* **Entries provided**:

------------------------------

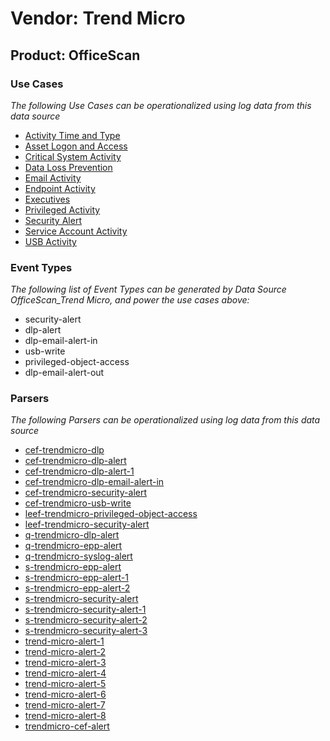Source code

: Vendor: Trend Micro
===================
Product: OfficeScan
-------------------

### Use Cases

_The following Use Cases can be operationalized using log data from this data source_

* [Activity Time  and Type](../UseCases/usecase_activity_time__and_type.md)
* [Asset Logon and Access](../UseCases/usecase_asset_logon_and_access.md)
* [Critical System Activity](../UseCases/usecase_critical_system_activity.md)
* [Data Loss Prevention](../UseCases/usecase_data_loss_prevention.md)
* [Email Activity](../UseCases/usecase_email_activity.md)
* [Endpoint Activity](../UseCases/usecase_endpoint_activity.md)
* [Executives](../UseCases/usecase_executives.md)
* [Privileged Activity](../UseCases/usecase_privileged_activity.md)
* [Security Alert](../UseCases/usecase_security_alert.md)
* [Service Account Activity](../UseCases/usecase_service_account_activity.md)
* [USB Activity](../UseCases/usecase_usb_activity.md)


### Event Types

_The following list of Event Types can be generated by Data Source OfficeScan_Trend Micro, and power the use cases above:_

- security-alert
- dlp-alert
- dlp-email-alert-in
- usb-write
- privileged-object-access
- dlp-email-alert-out


### Parsers

_The following Parsers can be operationalized using log data from this data source_

* [cef-trendmicro-dlp](../Parsers/parserContent_cef-trendmicro-dlp.md)
* [cef-trendmicro-dlp-alert](../Parsers/parserContent_cef-trendmicro-dlp-alert.md)
* [cef-trendmicro-dlp-alert-1](../Parsers/parserContent_cef-trendmicro-dlp-alert-1.md)
* [cef-trendmicro-dlp-email-alert-in](../Parsers/parserContent_cef-trendmicro-dlp-email-alert-in.md)
* [cef-trendmicro-security-alert](../Parsers/parserContent_cef-trendmicro-security-alert.md)
* [cef-trendmicro-usb-write](../Parsers/parserContent_cef-trendmicro-usb-write.md)
* [leef-trendmicro-privileged-object-access](../Parsers/parserContent_leef-trendmicro-privileged-object-access.md)
* [leef-trendmicro-security-alert](../Parsers/parserContent_leef-trendmicro-security-alert.md)
* [q-trendmicro-dlp-alert](../Parsers/parserContent_q-trendmicro-dlp-alert.md)
* [q-trendmicro-epp-alert](../Parsers/parserContent_q-trendmicro-epp-alert.md)
* [q-trendmicro-syslog-alert](../Parsers/parserContent_q-trendmicro-syslog-alert.md)
* [s-trendmicro-epp-alert](../Parsers/parserContent_s-trendmicro-epp-alert.md)
* [s-trendmicro-epp-alert-1](../Parsers/parserContent_s-trendmicro-epp-alert-1.md)
* [s-trendmicro-epp-alert-2](../Parsers/parserContent_s-trendmicro-epp-alert-2.md)
* [s-trendmicro-security-alert](../Parsers/parserContent_s-trendmicro-security-alert.md)
* [s-trendmicro-security-alert-1](../Parsers/parserContent_s-trendmicro-security-alert-1.md)
* [s-trendmicro-security-alert-2](../Parsers/parserContent_s-trendmicro-security-alert-2.md)
* [s-trendmicro-security-alert-3](../Parsers/parserContent_s-trendmicro-security-alert-3.md)
* [trend-micro-alert-1](../Parsers/parserContent_trend-micro-alert-1.md)
* [trend-micro-alert-2](../Parsers/parserContent_trend-micro-alert-2.md)
* [trend-micro-alert-3](../Parsers/parserContent_trend-micro-alert-3.md)
* [trend-micro-alert-4](../Parsers/parserContent_trend-micro-alert-4.md)
* [trend-micro-alert-5](../Parsers/parserContent_trend-micro-alert-5.md)
* [trend-micro-alert-6](../Parsers/parserContent_trend-micro-alert-6.md)
* [trend-micro-alert-7](../Parsers/parserContent_trend-micro-alert-7.md)
* [trend-micro-alert-8](../Parsers/parserContent_trend-micro-alert-8.md)
* [trendmicro-cef-alert](../Parsers/parserContent_trendmicro-cef-alert.md)
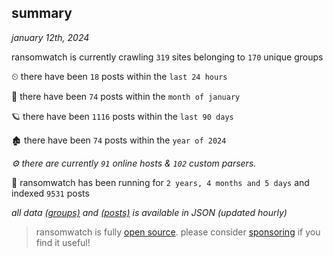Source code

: 
## summary
_january 12th, 2024_

ransomwatch is currently crawling `319` sites belonging to `170` unique groups

⏲ there have been `18` posts within the `last 24 hours`

🦈 there have been `74` posts within the `month of january`

🪐 there have been `1116` posts within the `last 90 days`

🏚 there have been `74` posts within the `year of 2024`

_⚙️ there are currently `91` online hosts & `102` custom parsers._

🦕 ransomwatch has been running for `2 years, 4 months and 5 days` and indexed `9531` posts

_all data  [(groups)](http://ransomwhat.telemetry.ltd/groups) and [(posts)](http://ransomwhat.telemetry.ltd/posts) is available in JSON (updated hourly)_

> ransomwatch is fully [open source](https://github.com/joshhighet/ransomwatch#ransomwatch--). please consider [sponsoring](https://github.com/sponsors/joshhighet) if you find it useful!
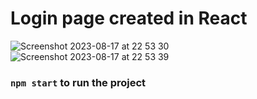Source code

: # Login page created in React 
 
![Screenshot 2023-08-17 at 22 53 30](https://github.com/lucatron/loginPage/assets/5825516/64c19eb6-9a89-442a-9ddc-19e473e413ec)
![Screenshot 2023-08-17 at 22 53 39](https://github.com/lucatron/loginPage/assets/5825516/b61572d6-8f70-44cc-ad89-fe848ec8c461)

### `npm start` to run the project
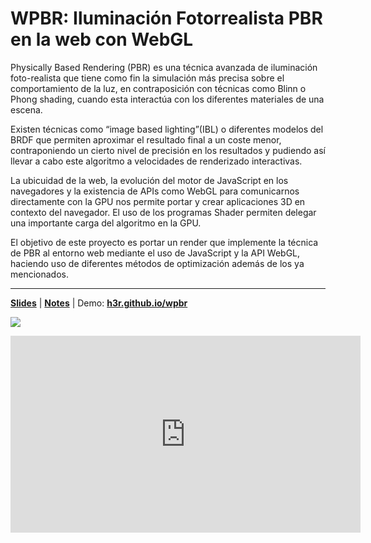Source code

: # WPBR: Iluminación Fotorrealista PBR en la web con WebGL

Physically Based Rendering (PBR) es una técnica avanzada de iluminación foto-realista  que tiene como fin la simulación más precisa sobre el comportamiento de la luz, en contraposición con técnicas como Blinn o  Phong shading, cuando esta interactúa con los diferentes materiales de una escena. 

Existen técnicas como “image based lighting”(IBL) o diferentes modelos del BRDF que permiten aproximar el resultado final a un coste menor, contraponiendo un cierto nivel de precisión en los resultados y pudiendo así llevar a cabo este algoritmo a velocidades de renderizado interactivas. 

La ubicuidad de la web, la evolución del motor de JavaScript en los navegadores y la existencia de APIs como WebGL para comunicarnos directamente con la GPU nos permite portar y crear aplicaciones 3D en contexto del navegador. El uso de los programas Shader permiten delegar una importante carga del algoritmo en la GPU. 

El objetivo de este proyecto es portar un render que implemente la técnica de PBR al entorno web mediante el uso de JavaScript y la API WebGL, haciendo uso de diferentes métodos de optimización además de los ya mencionados. 

---

[**Slides**](https://drive.google.com/file/d/0B_wn5NANTpbzMndpYjFzeWJNQzg/view?usp=sharing) | [**Notes**](https://drive.google.com/file/d/0BwcYGG6SdjyMZkJDYW1sSjBjdDQ/view?usp=sharing) | Demo: [**h3r.github.io/wpbr**](http://h3r.github.io/wpbr/)

![](http://i.imgur.com/9bxNCWx.jpg)

<iframe width="560" height="315" src="https://www.youtube.com/embed/K-WRY8MKHvk" frameborder="0" allowfullscreen></iframe>


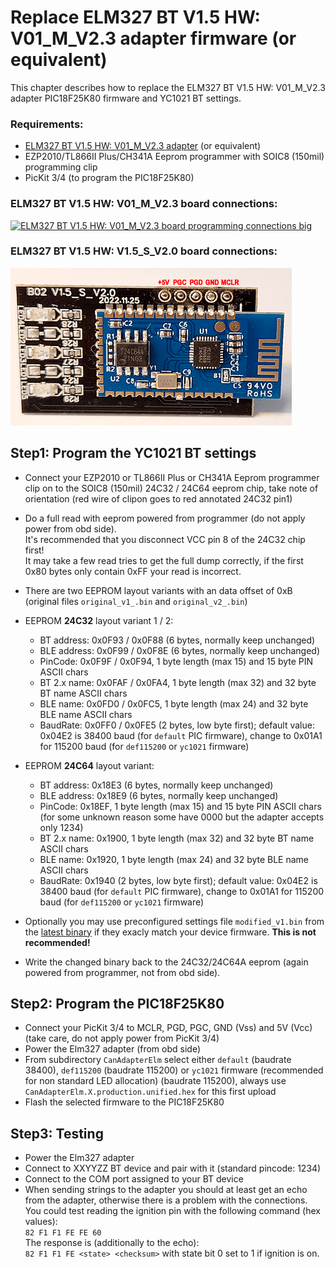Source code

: # Replace ELM327 BT V1.5 HW: V01_M_V2.3 adapter firmware (or equivalent)

This chapter describes how to replace the ELM327 BT V1.5 HW: V01_M_V2.3 adapter PIC18F25K80 firmware and YC1021 BT settings.  

### Requirements:

* [ELM327 BT V1.5 HW: V01_M_V2.3 adapter](https://www.aliexpress.com/item/New-OBDII-Diagnostic-Interface-Super-ELM327-Bluetooth-V1-5-Hardware-PIC18F25K80-Chip-1PCB-Board-ELM-327/32846998449.html) (or equivalent)
* EZP2010/TL866II Plus/CH341A Eeprom programmer with SOIC8 (150mil) programming clip
* PicKit 3/4 (to program the PIC18F25K80)

### ELM327 BT V1.5 HW: V01_M_V2.3 board connections:

[![ELM327 BT V1.5 HW: V01_M_V2.3 board programming connections big](elm327_BT_annotated_24c32_and_pic18f25k80_prog_connections_Small.png "ELM327 BT V1.5 HW: V01_M_V2.3 board programming connections")](elm327_BT_annotated_24c32_and_pic18f25k80_prog_connections_Big.png)

### ELM327 BT V1.5 HW: V1.5_S_V2.0 board connections:
[![ELM327 BT V1.5 HW: V1.5_S_V2.0 board programming connections big](elm327_BT_annotated_24c64_and_V1.5_S_V2.0_board_prog_connections_Small.png "ELM327 BT V1.5 HW: V1.5_S_V2.0 board programming connections")](elm327_BT_annotated_24c64_and_V1.5_S_V2.0_board_prog_connections_Big.png)

## Step1: Program the YC1021 BT settings
* Connect your EZP2010 or TL866II Plus or CH341A Eeprom programmer clip on to the SOIC8 (150mil) 24C32 / 24C64 eeprom chip, take note of orientation (red wire of clipon goes to red annotated 24C32 pin1)
* Do a full read with eeprom powered from programmer (do not apply power from obd side).  
  It's recommended that you disconnect VCC pin 8 of the 24C32 chip first!  
  It may take a few read tries to get the full dump correctly, if the first 0x80 bytes only contain 0xFF your read is incorrect.
* There are two EEPROM layout variants with an data offset of 0xB (original files `original_v1_.bin` and `original_v2_.bin`)
* EEPROM **24C32** layout variant 1 / 2:
  * BT address: 0x0F93 / 0x0F88 (6 bytes, normally keep unchanged)
  * BLE address: 0x0F99 / 0x0F8E (6 bytes, normally keep unchanged)
  * PinCode: 0x0F9F / 0x0F94, 1 byte length (max 15) and 15 byte PIN ASCII chars
  * BT 2.x name: 0x0FAF / 0x0FA4, 1 byte length (max 32) and 32 byte BT name ASCII chars
  * BLE name: 0x0FD0 / 0x0FC5, 1 byte length (max 24) and 32 byte BLE name ASCII chars
  * BaudRate: 0x0FF0 / 0x0FE5 (2 bytes, low byte first); default value: 0x04E2 is 38400 baud (for `default` PIC firmware), change to 0x01A1 for 115200 baud (for `def115200` or `yc1021` firmware)

* EEPROM **24C64** layout variant:
  * BT address: 0x18E3 (6 bytes, normally keep unchanged)
  * BLE address: 0x18E9 (6 bytes, normally keep unchanged)
  * PinCode: 0x18EF, 1 byte length (max 15) and 15 byte PIN ASCII chars (for some unknown reason some have 0000 but the adapter accepts only 1234)
  * BT 2.x name: 0x1900, 1 byte length (max 32) and 32 byte BT name ASCII chars
  * BLE name: 0x1920, 1 byte length (max 24) and 32 byte BLE name ASCII chars
  * BaudRate: 0x1940 (2 bytes, low byte first); default value: 0x04E2 is 38400 baud (for `default` PIC firmware), change to 0x01A1 for 115200 baud (for `def115200` or `yc1021` firmware)
* Optionally you may use preconfigured settings file `modified_v1.bin` from the [latest binary](https://github.com/uholeschak/ediabaslib/releases/latest) if they exacly match your device firmware. **This is not recommended!**
* Write the changed binary back to the 24C32/24C64A eeprom (again powered from programmer, not from obd side).  

## Step2: Program the PIC18F25K80
* Connect your PicKit 3/4 to MCLR, PGD, PGC, GND (Vss) and 5V (Vcc) (take care, do not apply power from PicKit 3/4)
* Power the Elm327 adapter (from obd side)
* From subdirectory `CanAdapterElm` select either `default` (baudrate 38400), `def115200` (baudrate 115200) or `yc1021` firmware (recommended for non standard LED allocation) (baudrate 115200), always use `CanAdapterElm.X.production.unified.hex` for this first upload
* Flash the selected firmware to the PIC18F25K80

## Step3: Testing
* Power the Elm327 adapter
* Connect to XXYYZZ BT device and pair with it (standard pincode: 1234)
* Connect to the COM port assigned to your BT device
* When sending strings to the adapter you should at least get an echo from the adapter, otherwise there is a problem with the connections.  
You could test reading the ignition pin with the following command (hex values):  
`82 F1 F1 FE FE 60`  
The response is (additionally to the echo):  
`82 F1 F1 FE <state> <checksum>` with state bit 0 set to 1 if ignition is on.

------------------------------

* **What you are asked to do**: Pick out every line above that holds the word "within" and copy it.

* **Completed exercise**:
⏲ there have been `18` posts within the `last 24 hours`
🦈 there have been `74` posts within the `month of january`
🪐 there have been `1116` posts within the `last 90 days`
🏚 there have been `74` posts within the `year of 2024`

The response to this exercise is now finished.